The open access book examines the consequences of the Italian Constitutional Court’s Judgment 238/2014 which denied the German Republic’s immunity from civil jurisdiction over claims to reparations for Nazi crimes committed during World War II. This landmark decision created a range of currently unresolved legal problems and controversies which continue to burden the political and diplomatic relationship between Germany and Italy. The judgment has wide repercussions for core concepts of international law and for the relationship between different legal orders. The book’s three interlinked legal themes are state immunity, reparation for serious human rights violations and war crimes (including historical ones), and the interaction between international and domestic institutions, notably courts. Besides a meticulous legal analysis of these themes from the perspectives of international law, European law, and domestic law, the book contributes to the civic debate on the issue of war crimes and reparation for the victims of armed conflict. It proposes concrete legal and political solutions to the parties involved for overcoming the present paralysis with a view to a sustainable interstate conflict solution and helps judges directly involved in the pending post-Sentenza reparation cases. After an Introduction (Part I), Part II, Immunity, investigates core international law concepts such as those of pre/post-judgment immunity and international state responsibility.
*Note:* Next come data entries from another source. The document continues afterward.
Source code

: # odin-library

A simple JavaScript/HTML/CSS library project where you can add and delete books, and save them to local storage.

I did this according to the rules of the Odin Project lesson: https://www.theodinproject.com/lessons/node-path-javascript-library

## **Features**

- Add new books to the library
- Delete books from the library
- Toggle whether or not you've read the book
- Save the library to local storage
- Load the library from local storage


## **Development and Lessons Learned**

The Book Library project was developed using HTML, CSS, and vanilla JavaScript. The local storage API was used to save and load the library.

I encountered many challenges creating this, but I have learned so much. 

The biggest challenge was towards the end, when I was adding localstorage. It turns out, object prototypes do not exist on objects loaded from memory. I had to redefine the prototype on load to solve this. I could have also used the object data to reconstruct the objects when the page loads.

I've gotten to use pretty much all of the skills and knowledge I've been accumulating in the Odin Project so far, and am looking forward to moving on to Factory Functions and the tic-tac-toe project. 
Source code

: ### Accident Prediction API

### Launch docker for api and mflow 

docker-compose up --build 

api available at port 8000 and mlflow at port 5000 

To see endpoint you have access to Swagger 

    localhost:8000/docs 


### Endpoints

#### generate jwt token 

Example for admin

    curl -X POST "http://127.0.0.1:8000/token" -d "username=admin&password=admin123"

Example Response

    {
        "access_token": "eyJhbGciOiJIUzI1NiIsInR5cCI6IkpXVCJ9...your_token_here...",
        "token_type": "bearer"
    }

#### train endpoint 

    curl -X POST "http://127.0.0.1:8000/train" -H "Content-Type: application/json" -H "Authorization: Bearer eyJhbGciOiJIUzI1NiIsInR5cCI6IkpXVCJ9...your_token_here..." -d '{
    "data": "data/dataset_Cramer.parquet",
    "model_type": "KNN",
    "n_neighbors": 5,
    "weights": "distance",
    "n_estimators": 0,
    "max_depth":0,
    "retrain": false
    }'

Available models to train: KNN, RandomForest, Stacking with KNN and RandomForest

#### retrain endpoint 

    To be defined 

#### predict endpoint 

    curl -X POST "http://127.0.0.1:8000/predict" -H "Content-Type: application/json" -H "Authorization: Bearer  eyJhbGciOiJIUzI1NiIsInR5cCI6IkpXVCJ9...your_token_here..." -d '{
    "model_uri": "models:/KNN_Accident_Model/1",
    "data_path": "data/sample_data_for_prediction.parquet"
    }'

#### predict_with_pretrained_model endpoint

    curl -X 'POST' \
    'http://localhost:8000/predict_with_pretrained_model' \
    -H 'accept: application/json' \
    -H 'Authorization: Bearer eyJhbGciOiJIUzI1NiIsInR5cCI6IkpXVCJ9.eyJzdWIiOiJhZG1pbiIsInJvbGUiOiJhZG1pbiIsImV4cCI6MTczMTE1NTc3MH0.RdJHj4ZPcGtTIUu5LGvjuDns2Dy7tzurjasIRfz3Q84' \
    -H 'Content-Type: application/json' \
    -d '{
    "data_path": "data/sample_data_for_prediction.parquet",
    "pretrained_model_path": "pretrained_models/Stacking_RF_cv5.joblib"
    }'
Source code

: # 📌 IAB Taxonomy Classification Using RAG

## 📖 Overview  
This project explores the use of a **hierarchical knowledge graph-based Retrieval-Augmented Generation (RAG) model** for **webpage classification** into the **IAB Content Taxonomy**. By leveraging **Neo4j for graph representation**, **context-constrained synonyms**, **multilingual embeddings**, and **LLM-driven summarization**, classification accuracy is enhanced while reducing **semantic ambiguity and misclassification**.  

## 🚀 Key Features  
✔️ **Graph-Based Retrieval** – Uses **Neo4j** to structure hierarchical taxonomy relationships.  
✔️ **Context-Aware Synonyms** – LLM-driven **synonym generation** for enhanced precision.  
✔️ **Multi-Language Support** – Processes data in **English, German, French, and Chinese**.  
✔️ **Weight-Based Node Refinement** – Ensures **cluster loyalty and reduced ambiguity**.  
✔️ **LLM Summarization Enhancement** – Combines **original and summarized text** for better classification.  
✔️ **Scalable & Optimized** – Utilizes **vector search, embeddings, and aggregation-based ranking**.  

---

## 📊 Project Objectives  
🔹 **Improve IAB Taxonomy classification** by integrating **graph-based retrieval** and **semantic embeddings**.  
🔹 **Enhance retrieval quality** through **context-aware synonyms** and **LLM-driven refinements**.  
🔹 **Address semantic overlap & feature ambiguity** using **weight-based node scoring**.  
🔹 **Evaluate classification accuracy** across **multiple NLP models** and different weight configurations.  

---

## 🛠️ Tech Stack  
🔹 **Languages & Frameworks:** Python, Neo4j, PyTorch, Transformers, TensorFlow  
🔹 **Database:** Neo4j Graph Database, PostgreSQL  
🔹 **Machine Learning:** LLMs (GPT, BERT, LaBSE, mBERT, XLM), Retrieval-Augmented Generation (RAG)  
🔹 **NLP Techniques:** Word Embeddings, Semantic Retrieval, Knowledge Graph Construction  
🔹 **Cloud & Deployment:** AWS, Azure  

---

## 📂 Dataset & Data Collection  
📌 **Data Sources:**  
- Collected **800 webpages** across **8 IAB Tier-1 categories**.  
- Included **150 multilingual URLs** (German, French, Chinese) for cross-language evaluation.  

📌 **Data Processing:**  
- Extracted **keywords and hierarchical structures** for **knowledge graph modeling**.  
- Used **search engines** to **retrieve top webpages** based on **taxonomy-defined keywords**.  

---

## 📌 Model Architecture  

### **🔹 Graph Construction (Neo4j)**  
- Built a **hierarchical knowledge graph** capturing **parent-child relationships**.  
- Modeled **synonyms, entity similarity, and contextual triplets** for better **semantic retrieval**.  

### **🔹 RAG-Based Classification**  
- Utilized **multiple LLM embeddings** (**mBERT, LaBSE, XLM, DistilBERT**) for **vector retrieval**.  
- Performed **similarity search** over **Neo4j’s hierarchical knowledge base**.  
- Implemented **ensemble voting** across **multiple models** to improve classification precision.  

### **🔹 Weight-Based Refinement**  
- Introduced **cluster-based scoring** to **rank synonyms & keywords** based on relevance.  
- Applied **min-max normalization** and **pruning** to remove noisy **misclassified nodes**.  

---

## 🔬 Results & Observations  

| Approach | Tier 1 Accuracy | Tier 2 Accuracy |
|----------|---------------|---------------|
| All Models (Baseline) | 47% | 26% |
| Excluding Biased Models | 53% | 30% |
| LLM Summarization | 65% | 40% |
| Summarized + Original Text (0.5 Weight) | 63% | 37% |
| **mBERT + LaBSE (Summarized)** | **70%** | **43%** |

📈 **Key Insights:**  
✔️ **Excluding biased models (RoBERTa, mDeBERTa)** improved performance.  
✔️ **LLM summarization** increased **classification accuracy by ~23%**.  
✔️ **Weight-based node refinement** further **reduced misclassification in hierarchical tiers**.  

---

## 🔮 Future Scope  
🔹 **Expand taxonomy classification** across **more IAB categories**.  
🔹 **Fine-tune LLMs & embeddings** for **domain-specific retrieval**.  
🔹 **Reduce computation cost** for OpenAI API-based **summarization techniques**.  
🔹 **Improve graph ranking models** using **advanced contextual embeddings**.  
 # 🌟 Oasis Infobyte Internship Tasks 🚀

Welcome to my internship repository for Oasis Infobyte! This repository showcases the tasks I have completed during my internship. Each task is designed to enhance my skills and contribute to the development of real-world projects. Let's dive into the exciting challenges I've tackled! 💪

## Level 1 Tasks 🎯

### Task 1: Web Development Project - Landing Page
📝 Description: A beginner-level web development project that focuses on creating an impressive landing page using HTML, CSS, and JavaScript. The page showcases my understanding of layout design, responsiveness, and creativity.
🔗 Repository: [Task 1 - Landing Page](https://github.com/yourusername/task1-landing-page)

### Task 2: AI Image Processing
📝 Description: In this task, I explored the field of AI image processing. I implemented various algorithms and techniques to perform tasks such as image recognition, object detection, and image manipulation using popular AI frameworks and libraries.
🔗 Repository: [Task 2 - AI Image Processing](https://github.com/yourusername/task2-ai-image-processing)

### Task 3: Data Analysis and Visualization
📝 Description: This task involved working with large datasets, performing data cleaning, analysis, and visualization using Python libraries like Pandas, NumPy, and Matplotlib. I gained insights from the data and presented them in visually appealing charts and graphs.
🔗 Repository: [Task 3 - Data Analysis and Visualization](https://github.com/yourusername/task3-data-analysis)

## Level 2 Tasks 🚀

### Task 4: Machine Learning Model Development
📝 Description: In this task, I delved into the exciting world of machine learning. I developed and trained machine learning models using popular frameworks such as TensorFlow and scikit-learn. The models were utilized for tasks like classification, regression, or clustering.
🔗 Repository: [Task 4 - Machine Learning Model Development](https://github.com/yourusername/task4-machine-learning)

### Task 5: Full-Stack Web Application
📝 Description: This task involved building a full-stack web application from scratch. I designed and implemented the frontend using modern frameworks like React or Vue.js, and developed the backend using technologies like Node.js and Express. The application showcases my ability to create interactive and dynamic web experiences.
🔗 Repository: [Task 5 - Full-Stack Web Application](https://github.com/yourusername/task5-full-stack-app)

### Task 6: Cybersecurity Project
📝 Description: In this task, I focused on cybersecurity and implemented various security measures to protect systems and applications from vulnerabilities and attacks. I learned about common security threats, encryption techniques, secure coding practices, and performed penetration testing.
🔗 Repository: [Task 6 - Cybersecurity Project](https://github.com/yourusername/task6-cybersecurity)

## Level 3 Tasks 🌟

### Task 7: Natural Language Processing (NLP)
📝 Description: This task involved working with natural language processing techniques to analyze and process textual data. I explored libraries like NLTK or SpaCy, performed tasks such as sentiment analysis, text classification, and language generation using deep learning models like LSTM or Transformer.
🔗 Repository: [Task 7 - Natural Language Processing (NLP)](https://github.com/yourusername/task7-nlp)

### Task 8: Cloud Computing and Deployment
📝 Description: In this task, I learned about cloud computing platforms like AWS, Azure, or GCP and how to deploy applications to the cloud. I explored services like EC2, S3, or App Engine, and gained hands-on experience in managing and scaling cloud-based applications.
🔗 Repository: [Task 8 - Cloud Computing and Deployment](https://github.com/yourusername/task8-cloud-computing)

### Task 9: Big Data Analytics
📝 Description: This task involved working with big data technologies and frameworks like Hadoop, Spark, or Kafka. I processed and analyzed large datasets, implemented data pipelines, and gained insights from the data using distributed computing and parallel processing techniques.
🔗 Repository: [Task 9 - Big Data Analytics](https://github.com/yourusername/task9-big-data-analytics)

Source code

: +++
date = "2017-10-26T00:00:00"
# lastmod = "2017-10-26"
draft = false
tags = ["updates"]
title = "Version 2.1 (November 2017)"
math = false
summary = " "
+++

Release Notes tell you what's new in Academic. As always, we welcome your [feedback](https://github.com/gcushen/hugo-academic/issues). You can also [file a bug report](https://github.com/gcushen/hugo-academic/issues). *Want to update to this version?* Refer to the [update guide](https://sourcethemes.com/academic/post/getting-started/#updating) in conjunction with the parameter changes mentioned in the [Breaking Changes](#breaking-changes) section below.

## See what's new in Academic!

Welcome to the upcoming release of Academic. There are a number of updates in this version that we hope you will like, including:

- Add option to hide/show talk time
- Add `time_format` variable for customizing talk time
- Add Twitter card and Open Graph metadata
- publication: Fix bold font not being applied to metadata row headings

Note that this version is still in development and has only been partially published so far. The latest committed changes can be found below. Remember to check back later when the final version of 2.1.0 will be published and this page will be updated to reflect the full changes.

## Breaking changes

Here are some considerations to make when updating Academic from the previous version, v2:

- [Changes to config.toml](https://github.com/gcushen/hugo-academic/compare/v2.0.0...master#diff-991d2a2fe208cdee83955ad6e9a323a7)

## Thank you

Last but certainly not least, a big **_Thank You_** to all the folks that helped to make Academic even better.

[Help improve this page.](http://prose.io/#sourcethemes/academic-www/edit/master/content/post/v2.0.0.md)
Part III, Remedies, examines the tension between state immunity and the right to remedy and suggests original schemes for solving the conundrum under international law. Part IV adds European Perspectives by showcasing relevant regional examples of legal cooperation and judicial dialogue. Part V, Courts, addresses questions on the role of judges in the areas of immunity and human rights at both the national and international level. Part VI, Negotiations, suggests concrete ways out of the impasse with a forward-looking aspiration. In Part VII, The Past and Future of Remedies, a sitting judge in the Court that decided Sentenza 238/2014 adds some critical reflections on the Judgment. Joseph H. H. Weiler’s Dialogical Epilogue concludes the volume by placing the main findings of the book in a wider European and international law perspective.